China Thread

Long China?

Chinese shares to ‘become 20% of portfolios’

China’s $6tn onshore A-shares market is just two to three years away from being included in the major emerging market indices, Mark Makepeace, chief executive of the FTSE Group, has said.

China’s inclusion in global benchmarks would probably herald a huge inflow of capital, as most institutional investors currently have little exposure to the world’s largest emerging market.

“It is without doubt the single most important financial event in the next decade,” said Jan Dehn, head of research at Ashmore Investment Management, a $61bn emerging markets house.
 
RT drinks the Chinese bathwater more and more everyday. I guess the Ruskies feel they have to do something more to ingratiate themselves with the Chinese since basically all Russia is going to be soon is China's gas station. I was reading an article the other day that made a convincing case that, within the next decade or two, Russia will probably have to import most of its technology (and possibly even military equipment) from China instead of the traditional vice versa.

US spy concerns: ?Multi-cultural society & national security can?t mix? ? RT Op-Edge
 

Couldn't read the article without paying. But I still don't trust the Chinese finances, or any under communist control. People think it is easy for our government to change numbers over here. It is even easier for them. Government and corporations being more intwined offers quick rises, cover up for small bumps but really quick downfalls. China just needs to find its next mega project, I don't know economics enough to say if this would change anything, but again I think it stresses their capitalistic communism model.
 
continuing on the subject of island building, technically the man made islands won't count under international law, and raises some interesting issues. basically when China builds in somebodies else's water, that country then has a write to claim that land.

The United Nations Convention on the Law of the Sea (UNCLOS), to which China and all of the South China Sea claimant states are party, draws a sharp distinction between naturally formed and artificial islands.

UNCLOS is explicit in stating that man-made structures do not possess the status of islands, have no territorial waters of their own and their presence does not impact on the delimitation of maritime boundaries.

Beijing has assured the U.S. that its reclamation efforts will not threaten freedom of navigation and overflight in the South China Sea.

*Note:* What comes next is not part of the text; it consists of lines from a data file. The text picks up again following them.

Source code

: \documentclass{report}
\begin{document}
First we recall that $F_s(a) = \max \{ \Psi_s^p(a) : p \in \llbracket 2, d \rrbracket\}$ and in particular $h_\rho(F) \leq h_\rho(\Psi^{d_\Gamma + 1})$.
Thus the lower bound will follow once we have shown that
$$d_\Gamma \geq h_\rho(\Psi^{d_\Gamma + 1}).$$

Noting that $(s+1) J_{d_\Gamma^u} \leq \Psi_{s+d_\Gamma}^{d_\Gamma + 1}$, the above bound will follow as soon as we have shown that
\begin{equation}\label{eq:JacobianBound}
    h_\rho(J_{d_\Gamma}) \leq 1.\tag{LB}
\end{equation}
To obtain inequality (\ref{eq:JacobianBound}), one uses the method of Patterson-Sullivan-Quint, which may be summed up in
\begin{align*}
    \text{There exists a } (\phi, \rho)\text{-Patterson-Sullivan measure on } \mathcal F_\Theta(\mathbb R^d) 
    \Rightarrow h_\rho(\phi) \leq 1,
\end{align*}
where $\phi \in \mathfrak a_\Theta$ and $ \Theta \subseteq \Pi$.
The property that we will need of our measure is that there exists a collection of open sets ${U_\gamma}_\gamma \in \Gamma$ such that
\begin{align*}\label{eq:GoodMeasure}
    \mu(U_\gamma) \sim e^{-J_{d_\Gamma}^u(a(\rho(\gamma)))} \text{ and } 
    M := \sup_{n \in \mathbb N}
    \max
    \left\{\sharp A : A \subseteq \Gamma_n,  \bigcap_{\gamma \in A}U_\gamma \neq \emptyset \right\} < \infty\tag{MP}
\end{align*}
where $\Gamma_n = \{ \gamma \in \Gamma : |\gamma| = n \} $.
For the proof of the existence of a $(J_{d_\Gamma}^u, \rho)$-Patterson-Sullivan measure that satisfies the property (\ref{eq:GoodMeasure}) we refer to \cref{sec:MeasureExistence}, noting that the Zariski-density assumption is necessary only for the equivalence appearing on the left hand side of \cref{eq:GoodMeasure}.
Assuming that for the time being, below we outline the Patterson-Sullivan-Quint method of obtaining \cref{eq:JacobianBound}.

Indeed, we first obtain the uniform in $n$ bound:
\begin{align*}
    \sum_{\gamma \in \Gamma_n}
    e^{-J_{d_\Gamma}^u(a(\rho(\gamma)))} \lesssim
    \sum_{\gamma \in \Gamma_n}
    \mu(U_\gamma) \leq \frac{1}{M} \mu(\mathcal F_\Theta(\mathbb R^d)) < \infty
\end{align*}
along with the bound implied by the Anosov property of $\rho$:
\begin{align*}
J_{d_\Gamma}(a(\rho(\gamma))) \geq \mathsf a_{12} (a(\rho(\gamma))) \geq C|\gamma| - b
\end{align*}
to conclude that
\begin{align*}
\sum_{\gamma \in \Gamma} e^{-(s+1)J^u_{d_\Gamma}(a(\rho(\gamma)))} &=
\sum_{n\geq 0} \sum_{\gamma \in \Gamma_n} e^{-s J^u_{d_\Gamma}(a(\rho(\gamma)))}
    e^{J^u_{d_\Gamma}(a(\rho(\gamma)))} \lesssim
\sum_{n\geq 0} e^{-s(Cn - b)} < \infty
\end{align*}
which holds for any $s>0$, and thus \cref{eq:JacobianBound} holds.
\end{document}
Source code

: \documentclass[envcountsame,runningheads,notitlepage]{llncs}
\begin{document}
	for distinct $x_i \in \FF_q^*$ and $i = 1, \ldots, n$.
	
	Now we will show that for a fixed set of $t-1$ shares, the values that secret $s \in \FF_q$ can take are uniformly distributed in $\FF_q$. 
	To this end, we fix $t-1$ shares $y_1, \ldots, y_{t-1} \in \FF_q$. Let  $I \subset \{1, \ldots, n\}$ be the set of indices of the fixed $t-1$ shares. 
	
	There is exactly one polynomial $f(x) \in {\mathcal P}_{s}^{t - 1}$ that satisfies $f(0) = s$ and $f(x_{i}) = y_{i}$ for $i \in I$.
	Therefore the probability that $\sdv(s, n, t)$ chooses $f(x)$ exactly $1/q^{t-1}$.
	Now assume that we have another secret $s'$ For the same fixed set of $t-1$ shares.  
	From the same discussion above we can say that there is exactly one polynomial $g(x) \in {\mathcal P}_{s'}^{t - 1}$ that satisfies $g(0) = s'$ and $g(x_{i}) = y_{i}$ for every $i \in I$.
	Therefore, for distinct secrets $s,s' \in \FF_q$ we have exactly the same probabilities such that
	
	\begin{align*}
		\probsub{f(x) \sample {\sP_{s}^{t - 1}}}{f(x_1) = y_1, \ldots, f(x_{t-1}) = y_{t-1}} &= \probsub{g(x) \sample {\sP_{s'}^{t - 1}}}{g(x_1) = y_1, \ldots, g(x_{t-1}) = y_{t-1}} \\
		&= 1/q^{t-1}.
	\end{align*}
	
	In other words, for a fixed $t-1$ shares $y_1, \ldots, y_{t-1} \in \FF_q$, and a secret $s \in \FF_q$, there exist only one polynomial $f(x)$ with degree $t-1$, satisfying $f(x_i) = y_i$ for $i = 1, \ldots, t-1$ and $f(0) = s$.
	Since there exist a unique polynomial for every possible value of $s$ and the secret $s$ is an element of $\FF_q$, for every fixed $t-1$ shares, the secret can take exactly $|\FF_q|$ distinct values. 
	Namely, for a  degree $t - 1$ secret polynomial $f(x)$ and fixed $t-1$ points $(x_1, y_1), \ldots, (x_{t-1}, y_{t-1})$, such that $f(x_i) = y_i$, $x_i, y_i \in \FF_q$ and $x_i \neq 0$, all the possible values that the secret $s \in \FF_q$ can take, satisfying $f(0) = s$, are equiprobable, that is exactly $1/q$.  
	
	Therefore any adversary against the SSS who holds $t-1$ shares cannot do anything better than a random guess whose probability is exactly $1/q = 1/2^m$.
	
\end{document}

And it has suggested that other countries, including the U.S., might be able to use its new facilities "when conditions are ripe."

The other claimant states are unlikely to take up this offer, since to do so would imply that they recognize China's right to build such facilities and thus its sovereignty claims.
China not keeping its word, as evidenced in the previous article i linked. China is building a paper thin case in the international law world, when this comes to a head if they want to keep it, and building new islands suggests that it does want to keep its claims, it will have to resort to force. which really puts China in a bad situation as we have military ties with the Philippines another key claimant in the area.

Why the world is wary of China's 'great wall of sand' - CNN.com
 
China has also been performing naval procedures with Russia in the Mediterranean Sea.

Don't know if that's pertinent or not.
 
China has also been performing naval procedures with Russia in the Mediterranean Sea.

Don't know if that's pertinent or not.

not saying i dont believe you but do you have a link? i would be interested to read about it. would love to hear the reasoning behind this.
 
We need a deft leader like this.

Carly Fiorina: The Chinese “Can’t Innovate, Not Terribly Imaginative, Not Entrepreneurial”

Even if true, what does this have to do with the merits of Common Core?

Proponents of Common Core argue that we must compete with the Chinese in subjects like math and science. I agree that we must compete, but we will not win by becoming more centralized and standardized in our education methods. Although the Chinese are a gifted people, innovation and entrepreneurship are not their strong suits. Their society, as well as their educational system, is too homogenized and controlled to encourage imagination and risk taking.

She's saying CC is centralized and oppresses innovation.

I disagree, but I can understand the platform she's basing her argument on.